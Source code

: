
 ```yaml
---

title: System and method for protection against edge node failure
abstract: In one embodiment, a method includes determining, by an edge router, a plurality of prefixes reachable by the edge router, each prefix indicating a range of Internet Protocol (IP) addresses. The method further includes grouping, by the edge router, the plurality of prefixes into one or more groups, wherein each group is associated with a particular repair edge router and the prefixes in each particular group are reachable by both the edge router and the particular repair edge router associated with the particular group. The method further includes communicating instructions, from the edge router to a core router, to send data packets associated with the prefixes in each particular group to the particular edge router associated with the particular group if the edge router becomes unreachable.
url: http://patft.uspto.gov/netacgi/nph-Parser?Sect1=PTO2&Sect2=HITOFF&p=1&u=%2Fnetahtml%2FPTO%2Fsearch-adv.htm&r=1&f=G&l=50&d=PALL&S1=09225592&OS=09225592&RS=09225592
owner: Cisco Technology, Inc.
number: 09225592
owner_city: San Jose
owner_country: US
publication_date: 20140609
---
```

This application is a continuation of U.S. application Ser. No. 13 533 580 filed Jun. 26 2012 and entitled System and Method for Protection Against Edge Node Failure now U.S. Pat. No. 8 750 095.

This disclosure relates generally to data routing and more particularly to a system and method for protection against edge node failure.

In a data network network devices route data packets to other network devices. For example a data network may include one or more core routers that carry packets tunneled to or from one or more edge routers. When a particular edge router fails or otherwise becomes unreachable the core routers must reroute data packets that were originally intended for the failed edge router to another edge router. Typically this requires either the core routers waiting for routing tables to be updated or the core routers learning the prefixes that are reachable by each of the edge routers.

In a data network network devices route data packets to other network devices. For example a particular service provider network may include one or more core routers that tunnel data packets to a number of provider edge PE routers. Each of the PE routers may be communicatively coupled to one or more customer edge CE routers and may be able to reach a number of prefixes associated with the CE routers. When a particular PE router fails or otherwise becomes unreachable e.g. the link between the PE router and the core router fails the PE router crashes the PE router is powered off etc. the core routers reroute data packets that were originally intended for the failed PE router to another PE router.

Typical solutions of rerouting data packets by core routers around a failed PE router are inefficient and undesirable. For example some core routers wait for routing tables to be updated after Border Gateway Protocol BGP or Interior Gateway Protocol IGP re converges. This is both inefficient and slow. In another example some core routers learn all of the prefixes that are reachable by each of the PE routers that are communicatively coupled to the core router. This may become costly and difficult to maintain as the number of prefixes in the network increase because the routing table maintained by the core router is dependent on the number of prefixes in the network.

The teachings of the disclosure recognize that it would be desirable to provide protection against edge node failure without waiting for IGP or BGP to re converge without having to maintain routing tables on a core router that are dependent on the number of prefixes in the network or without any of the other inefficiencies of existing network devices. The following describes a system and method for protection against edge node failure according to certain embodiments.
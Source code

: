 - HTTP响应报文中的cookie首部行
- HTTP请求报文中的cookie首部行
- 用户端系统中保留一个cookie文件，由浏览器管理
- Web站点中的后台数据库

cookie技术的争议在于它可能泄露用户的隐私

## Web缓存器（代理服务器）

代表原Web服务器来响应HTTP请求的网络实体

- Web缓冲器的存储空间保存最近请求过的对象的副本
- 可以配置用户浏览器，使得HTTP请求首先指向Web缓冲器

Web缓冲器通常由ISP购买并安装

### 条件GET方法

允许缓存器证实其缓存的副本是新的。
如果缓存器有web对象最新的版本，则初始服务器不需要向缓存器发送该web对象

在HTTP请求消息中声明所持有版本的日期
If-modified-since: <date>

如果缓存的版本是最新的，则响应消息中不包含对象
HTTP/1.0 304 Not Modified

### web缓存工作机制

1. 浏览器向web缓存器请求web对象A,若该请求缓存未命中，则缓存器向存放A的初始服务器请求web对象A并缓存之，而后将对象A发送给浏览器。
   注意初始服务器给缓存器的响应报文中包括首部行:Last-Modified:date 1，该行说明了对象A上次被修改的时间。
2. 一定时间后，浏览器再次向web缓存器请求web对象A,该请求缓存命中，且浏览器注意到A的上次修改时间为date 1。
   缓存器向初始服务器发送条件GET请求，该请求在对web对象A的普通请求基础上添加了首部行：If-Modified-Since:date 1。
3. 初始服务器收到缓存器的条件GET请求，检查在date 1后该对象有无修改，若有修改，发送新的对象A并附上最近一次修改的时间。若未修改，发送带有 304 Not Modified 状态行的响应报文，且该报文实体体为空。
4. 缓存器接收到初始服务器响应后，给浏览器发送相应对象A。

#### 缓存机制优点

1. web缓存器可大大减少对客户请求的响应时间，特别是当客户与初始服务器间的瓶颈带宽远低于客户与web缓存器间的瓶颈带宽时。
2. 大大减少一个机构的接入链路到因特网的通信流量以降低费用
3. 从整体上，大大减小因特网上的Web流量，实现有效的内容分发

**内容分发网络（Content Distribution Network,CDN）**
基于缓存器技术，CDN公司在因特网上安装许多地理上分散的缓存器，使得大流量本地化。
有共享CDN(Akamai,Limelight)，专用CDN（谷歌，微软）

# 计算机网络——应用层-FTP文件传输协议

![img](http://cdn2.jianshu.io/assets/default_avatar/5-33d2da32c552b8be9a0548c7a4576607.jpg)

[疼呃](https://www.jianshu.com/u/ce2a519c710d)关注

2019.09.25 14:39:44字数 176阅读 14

= = = = = = =

# Work to be completed
After identifying the lines above that contain "Protocol", copy each one.

# Response to the task
abstract: In one embodiment, a method includes determining, by an edge router, a plurality of prefixes reachable by the edge router, each prefix indicating a range of Internet Protocol (IP) addresses. The method further includes grouping, by the edge router, the plurality of prefixes into one or more groups, wherein each group is associated with a particular repair edge router and the prefixes in each particular group are reachable by both the edge router and the particular repair edge router associated with the particular group. The method further includes communicating instructions, from the edge router to a core router, to send data packets associated with the prefixes in each particular group to the particular edge router associated with the particular group if the edge router becomes unreachable.
Typical solutions of rerouting data packets by core routers around a failed PE router are inefficient and undesirable. For example some core routers wait for routing tables to be updated after Border Gateway Protocol BGP or Interior Gateway Protocol IGP re converges. This is both inefficient and slow. In another example some core routers learn all of the prefixes that are reachable by each of the PE routers that are communicatively coupled to the core router. This may become costly and difficult to maintain as the number of prefixes in the network increase because the routing table maintained by the core router is dependent on the number of prefixes in the network.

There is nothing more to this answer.